Data provided =>
--*--

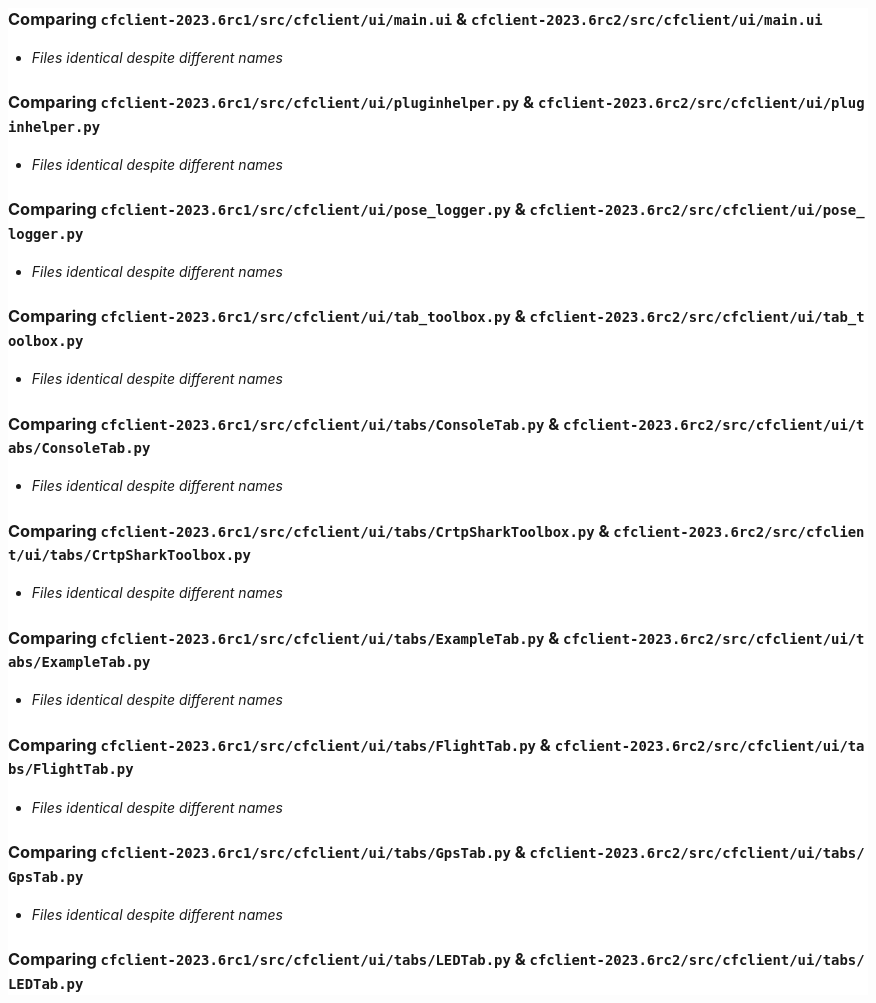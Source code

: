 ### Comparing `cfclient-2023.6rc1/src/cfclient/ui/main.ui` & `cfclient-2023.6rc2/src/cfclient/ui/main.ui`

 * *Files identical despite different names*

### Comparing `cfclient-2023.6rc1/src/cfclient/ui/pluginhelper.py` & `cfclient-2023.6rc2/src/cfclient/ui/pluginhelper.py`

 * *Files identical despite different names*

### Comparing `cfclient-2023.6rc1/src/cfclient/ui/pose_logger.py` & `cfclient-2023.6rc2/src/cfclient/ui/pose_logger.py`

 * *Files identical despite different names*

### Comparing `cfclient-2023.6rc1/src/cfclient/ui/tab_toolbox.py` & `cfclient-2023.6rc2/src/cfclient/ui/tab_toolbox.py`

 * *Files identical despite different names*

### Comparing `cfclient-2023.6rc1/src/cfclient/ui/tabs/ConsoleTab.py` & `cfclient-2023.6rc2/src/cfclient/ui/tabs/ConsoleTab.py`

 * *Files identical despite different names*

### Comparing `cfclient-2023.6rc1/src/cfclient/ui/tabs/CrtpSharkToolbox.py` & `cfclient-2023.6rc2/src/cfclient/ui/tabs/CrtpSharkToolbox.py`

 * *Files identical despite different names*

### Comparing `cfclient-2023.6rc1/src/cfclient/ui/tabs/ExampleTab.py` & `cfclient-2023.6rc2/src/cfclient/ui/tabs/ExampleTab.py`

 * *Files identical despite different names*

### Comparing `cfclient-2023.6rc1/src/cfclient/ui/tabs/FlightTab.py` & `cfclient-2023.6rc2/src/cfclient/ui/tabs/FlightTab.py`

 * *Files identical despite different names*

### Comparing `cfclient-2023.6rc1/src/cfclient/ui/tabs/GpsTab.py` & `cfclient-2023.6rc2/src/cfclient/ui/tabs/GpsTab.py`

 * *Files identical despite different names*

### Comparing `cfclient-2023.6rc1/src/cfclient/ui/tabs/LEDTab.py` & `cfclient-2023.6rc2/src/cfclient/ui/tabs/LEDTab.py`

--*--

Instructions for the task =>
Leave out the pictures and output the rest of the records exactly.

Final answer =>
Source code

: ### Comparing `cfclient-2023.6rc1/src/cfclient/ui/main.ui` & `cfclient-2023.6rc2/src/cfclient/ui/main.ui`

 * *Files identical despite different names*

### Comparing `cfclient-2023.6rc1/src/cfclient/ui/pluginhelper.py` & `cfclient-2023.6rc2/src/cfclient/ui/pluginhelper.py`

 * *Files identical despite different names*

### Comparing `cfclient-2023.6rc1/src/cfclient/ui/pose_logger.py` & `cfclient-2023.6rc2/src/cfclient/ui/pose_logger.py`

 * *Files identical despite different names*

### Comparing `cfclient-2023.6rc1/src/cfclient/ui/tab_toolbox.py` & `cfclient-2023.6rc2/src/cfclient/ui/tab_toolbox.py`

 * *Files identical despite different names*

### Comparing `cfclient-2023.6rc1/src/cfclient/ui/tabs/ConsoleTab.py` & `cfclient-2023.6rc2/src/cfclient/ui/tabs/ConsoleTab.py`

 * *Files identical despite different names*

### Comparing `cfclient-2023.6rc1/src/cfclient/ui/tabs/CrtpSharkToolbox.py` & `cfclient-2023.6rc2/src/cfclient/ui/tabs/CrtpSharkToolbox.py`

 * *Files identical despite different names*

### Comparing `cfclient-2023.6rc1/src/cfclient/ui/tabs/ExampleTab.py` & `cfclient-2023.6rc2/src/cfclient/ui/tabs/ExampleTab.py`

 * *Files identical despite different names*

### Comparing `cfclient-2023.6rc1/src/cfclient/ui/tabs/FlightTab.py` & `cfclient-2023.6rc2/src/cfclient/ui/tabs/FlightTab.py`

 * *Files identical despite different names*

### Comparing `cfclient-2023.6rc1/src/cfclient/ui/tabs/GpsTab.py` & `cfclient-2023.6rc2/src/cfclient/ui/tabs/GpsTab.py`

 * *Files identical despite different names*

### Comparing `cfclient-2023.6rc1/src/cfclient/ui/tabs/LEDTab.py` & `cfclient-2023.6rc2/src/cfclient/ui/tabs/LEDTab.py`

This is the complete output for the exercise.